Abends wurde ich nach Almada, ins Krankenhaus Garcia de Orta (port.: Hospital Garcia de Orta) verlegt und in diesem Krankenhaus blieb ich dann über zwei lange Wochen, bis zum 28. April.
Ich musste in dieser Zeit etliche Untersuchungen an Nieren, Lungen, dem Herzen und noch vieles mehr über mich ergehen lassen.
Aber das Bestreben, sowohl der Ärzte als auch der Schwestern, herauszufinden was meinen konstant hohen Bluthochdruck verursacht war beispiellos.
Leider ist man bis dato zu keinem richtigen Ergebnis gekommen, aber die Ärzte geben die Suche nicht auf.
Ich habe in der Zwischenzeit das Krankenhaus verlassen, werde aber von den Fachärzten im Krankenhaus Garcia de Orta weiterhin begleitet.

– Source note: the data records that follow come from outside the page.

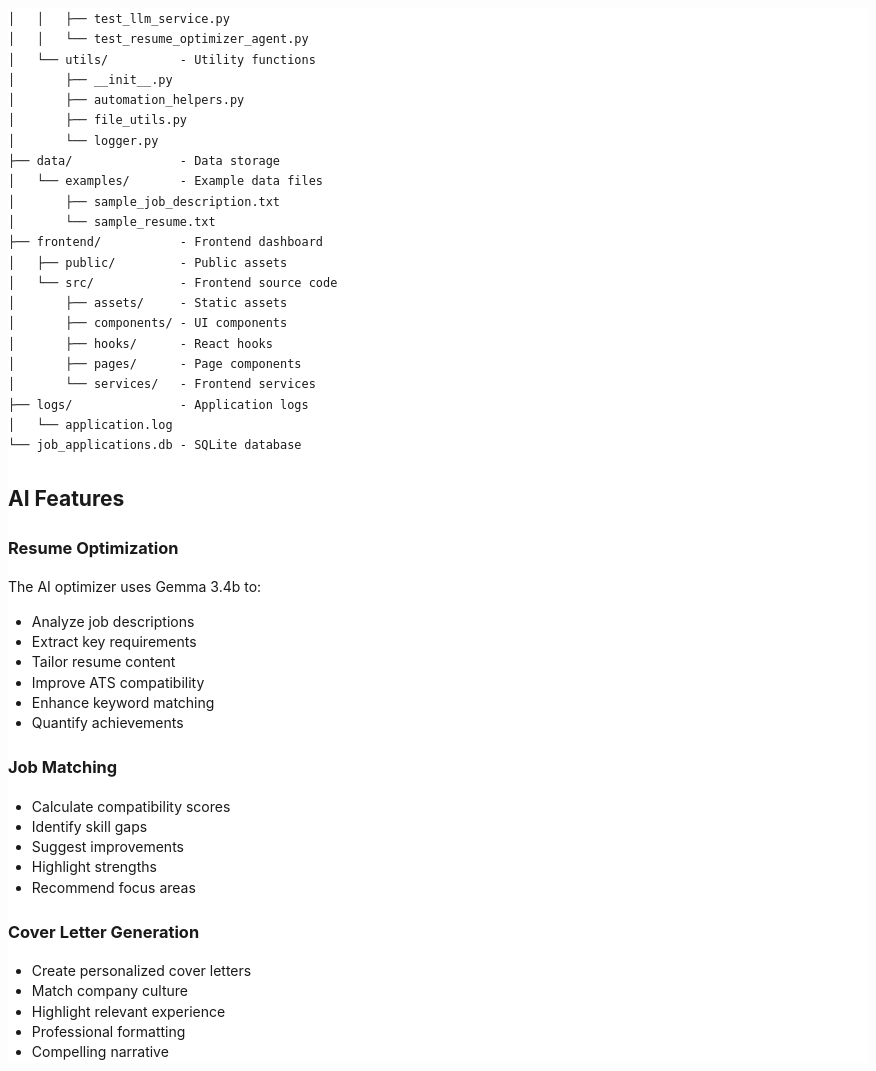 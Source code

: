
 ```
│   │   ├── test_llm_service.py
│   │   └── test_resume_optimizer_agent.py
│   └── utils/          - Utility functions
│       ├── __init__.py
│       ├── automation_helpers.py
│       ├── file_utils.py
│       └── logger.py
├── data/               - Data storage
│   └── examples/       - Example data files
│       ├── sample_job_description.txt
│       └── sample_resume.txt
├── frontend/           - Frontend dashboard
│   ├── public/         - Public assets
│   └── src/            - Frontend source code
│       ├── assets/     - Static assets
│       ├── components/ - UI components
│       ├── hooks/      - React hooks
│       ├── pages/      - Page components
│       └── services/   - Frontend services
├── logs/               - Application logs
│   └── application.log
└── job_applications.db - SQLite database
```

## AI Features

### Resume Optimization
The AI optimizer uses Gemma 3.4b to:
- Analyze job descriptions
- Extract key requirements
- Tailor resume content
- Improve ATS compatibility
- Enhance keyword matching
- Quantify achievements

### Job Matching
- Calculate compatibility scores
- Identify skill gaps
- Suggest improvements
- Highlight strengths
- Recommend focus areas

### Cover Letter Generation
- Create personalized cover letters
- Match company culture
- Highlight relevant experience
- Professional formatting
- Compelling narrative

Ich möchte nun die Gelegenheit wahrnehmen, und all denen danken die mich während dieser so schwierigen Zeit unterstützt haben.

- Ich danke in erster Linie Nélson, David, Miguel und Malene für ihre Erste Hilfe, die wortwörtlich und zweifelsohne eine „erste Hilfe“ war.
- Dann danke ich den zwei Engeln im Krankenwagen. Sowohl sie als auch er waren hervorragend bei ihrer Erstversorgung auf dem Weg ins Krankenhaus São José.
- Mein großer Dank gilt auch dem Personal in der Notaufnahme des Krankenhaus São José in Lissabon.
- Ganz besonderer Dank gilt dem ganzen ärztlichen und pflegerischen Team des Krankenhaus Garcia de Orta in Almada, die mir mit viel Fachwissen, Aufmerksamkeit, Fürsorge und Hingabe die ganzen Tage beigestanden haben und die versucht haben mir meinen Aufenthalt so angenehm wie möglich zu machen.
- Ein besonderer Dank gilt all denen die mich während meines Krankenhausaufenthaltes besucht haben, hier vor allem Stefan und Anke Stalling für die Gespräche die mir viel Kraft gaben, und einen besonderen Dank an die, dir mir telefonisch beigestanden haben. Vor allem die täglichen Anrufe meiner Schwester Carla, meines Schwagers Egbert und der Kinder waren für mich etwas ganz besonderes. Die Stimmen von Nélson und Lorena am Telefon zu hören waren die reinste Medizin für mich. Aber auch die Telefongespräche von Susana Morais und die anderer Arbeitskollegen, sowie die unzähligen Anrufe aus Deutschland haben mich riesig gefreut.
- Und zu guter letzt möchte ich meinen Eltern Luisa und António für ihre Liebe und Kraft danken. Ohne diese beiden besonderen Menschen in meinem Leben hätte ich diese schwierige Zeit nicht so schadlos überstanden. Die Liebe und Zuneigung die ich für meine Eltern empfinde sind grenzenlos! Mama und Papa, ich liebe Euch!

Euch allen die ihr mir beigestanden habt und weiterhin beisteht, meinen tief empfundenen Dank!